しかし、日本の多くの地方自治体と同様に、遊佐町も急速な少子化と高齢化が進んでおり、将来的に生産活動や事業継承、地区・集落での住民活動、福祉サービス等様々な面での影響が考えられ、「まち」の存続も危機的な状況となることが課題となっています。
また、地球温暖化といった地球規模の問題も深刻化しており、少子化や高齢化といった地域の課題のみならず、脱炭素社会の実現といった中長期かつマクロな視点の課題の解決との両立が求められる難しい時代が訪れています。
一方で、これまで私たちは「オール遊佐の英知(町民力)を結集」のスローガンを体現するように、様々な人々や団体との交流や提携を通じて、農や食、福祉や暮らし、環境やエネルギーの問題等を共に協議し、まちづくりを進めてきた歴史をもっています。
それらの取り組みは、遊佐町に関わり生きるプレーヤーとして参画する多くの意思ある人々や、組織・団体によって、大人も子供も性別、そして「地域」の隔たりもなく進められてきました。
それゆえ、一般的な「都市―農村交流」「生産者と消費者団体の提携」「支援する・支援される」の関係にとどまらない、多様な関わりによる成果が生み出されてきたと考えます。
これらを踏まえて、私たちは「まち」の存続という課題の解決の1つの方法論として、「脱炭素社会(カーボンニュートラル)の実現 × 再生可能エネルギーの地産地消」というアプローチを考えました。

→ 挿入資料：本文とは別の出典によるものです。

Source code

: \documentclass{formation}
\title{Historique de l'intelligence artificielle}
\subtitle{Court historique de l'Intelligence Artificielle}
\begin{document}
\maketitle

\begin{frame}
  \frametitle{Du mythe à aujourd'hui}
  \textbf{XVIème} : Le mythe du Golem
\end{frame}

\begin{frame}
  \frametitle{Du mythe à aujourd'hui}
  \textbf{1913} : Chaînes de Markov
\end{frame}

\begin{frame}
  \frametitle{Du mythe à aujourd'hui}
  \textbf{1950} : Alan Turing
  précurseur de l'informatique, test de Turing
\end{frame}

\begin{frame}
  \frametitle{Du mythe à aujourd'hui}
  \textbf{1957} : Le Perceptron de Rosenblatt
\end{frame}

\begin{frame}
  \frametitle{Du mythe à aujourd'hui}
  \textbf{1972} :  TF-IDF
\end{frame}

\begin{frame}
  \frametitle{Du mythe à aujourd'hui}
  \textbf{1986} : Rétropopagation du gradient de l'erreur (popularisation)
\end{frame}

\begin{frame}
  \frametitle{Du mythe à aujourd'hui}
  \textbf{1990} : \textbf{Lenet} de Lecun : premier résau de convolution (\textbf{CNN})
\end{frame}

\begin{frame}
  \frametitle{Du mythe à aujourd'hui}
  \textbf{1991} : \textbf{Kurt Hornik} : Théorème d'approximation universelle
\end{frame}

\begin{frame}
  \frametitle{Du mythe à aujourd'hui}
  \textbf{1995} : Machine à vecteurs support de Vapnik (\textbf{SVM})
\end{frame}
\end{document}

世界、そして日本は今、2050年に向けて脱炭素に向かっていますが、この「脱炭素」への取り組みは「地域課題の解決」にもつながるからです。
「遊佐町で使うエネルギーは、遊佐町でクリーンに生産し、遊佐町で効果的に使う」
たったこれだけのことを実現するだけで、遊佐町の「外がわ」に流出していたエネルギーへの対価、つまり「地域の所得」を、遊佐町の「内がわ」にとどめることができます。そして、「内がわ」にとどめた私たちの所得を、まちの課題の解決や、農業・産業振興(投資)、高齢者福祉や子育ての支援等、様々なかたちで循環させることが可能です。
さらに、この循環は再生可能エネルギーによってもたらされることから、地域の脱炭素化も推進していきます。このような再生可能エネルギーによる地域循環を実現させるための推進母体として、公民連携・町民参加型の「脱炭素のまちづくり会社」の設立に思い至り、その準備段階として本協議会の立ち上げたとなった次第です。
基幹産業である農業をしっかり守りつつ、さらに「再生可能エネルギー」という新たな資源を「共同で開発」しながら、地域に効果的な循環を生み出す「しくみ」づくりをおこなっていきたいと考えています。
例えば、町の施設を再生可能エネルギーの利用に転換する、一般家庭や企業の自家消費用ソーラーと蓄電池の設置を推進するといった従来型の取り組みに加えて、農地や有休地に営農ソーラー等発電施設を設置し、農業施設や公共施設、民間事業所へエネルギー供給を実現するモデル等、町内に存在する再生可能エネルギーを町内全体に波及させていくことも考えています。
再生可能エネルギーの恩恵は、遊佐の豊かな自然同様、しっかりと町民や地元に還元されるべきであり、還元なき再エネ開発や地域住民の合意がない乱開発を防ぐことも重要であると考えています。
さらに、EV 自動車の導入やその充電ステーションの開発をはじめとする運輸部門における脱炭素化や、一般家庭における省エネ化の推進、農業の取り組みや森林整備による遊佐の条件を生かした温室効果ガスの吸収、低減対策といったことを具体的なプランに起こし実現していくために、脱炭素関連の各種の補助・助成などの制度利用も効果的・積極的に進めていきたいと考えます。
令和5年5月31日、遊佐町は「ゼロカーボンシティ宣言」を行い、2050年カーボンニュートラルを目指すことを表明しました。私たちの取り組みが、遊佐町のそして世界の目標であるカーボンニュートラルの一助となるよう、また、この遊佐町の持続可能は発展につながるよう、皆様と共に邁進いたします。